Description of the task: Nothing but the lines from the line with "is updated. |" to the end of the records below should appear in the answer, each exactly as given.

[Dataset entries]
*** Block opens ***

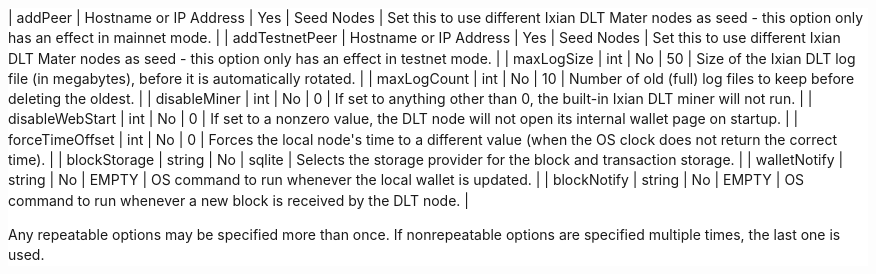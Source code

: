 | addPeer | Hostname or IP Address | Yes | Seed Nodes | Set this to use different Ixian DLT Mater nodes as seed - this option only has an effect in mainnet mode. |
| addTestnetPeer | Hostname or IP Address | Yes | Seed Nodes | Set this to use different Ixian DLT Mater nodes as seed - this option only has an effect in testnet mode. |
| maxLogSize | int | No | 50 | Size of the Ixian DLT log file (in megabytes), before it is automatically rotated. |
| maxLogCount | int | No | 10 | Number of old (full) log files to keep before deleting the oldest. |
| disableMiner | int | No | 0 | If set to anything other than 0, the built-in Ixian DLT miner will not run. |
| disableWebStart | int | No | 0 | If set to a nonzero value, the DLT node will not open its internal wallet page on startup. |
| forceTimeOffset | int | No | 0 | Forces the local node's time to a different value (when the OS clock does not return the correct time). |
| blockStorage | string | No | sqlite | Selects the storage provider for the block and transaction storage. |
| walletNotify | string | No | EMPTY | OS command to run whenever the local wallet is updated. |
| blockNotify | string | No | EMPTY | OS command to run whenever a new block is received by the DLT node. |

Any repeatable options may be specified more than once. If nonrepeatable options are specified multiple times, the last one is used.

*** Block closes ***

Exercise response:
| walletNotify | string | No | EMPTY | OS command to run whenever the local wallet is updated. |
| blockNotify | string | No | EMPTY | OS command to run whenever a new block is received by the DLT node. |

Any repeatable options may be specified more than once. If nonrepeatable options are specified multiple times, the last one is used.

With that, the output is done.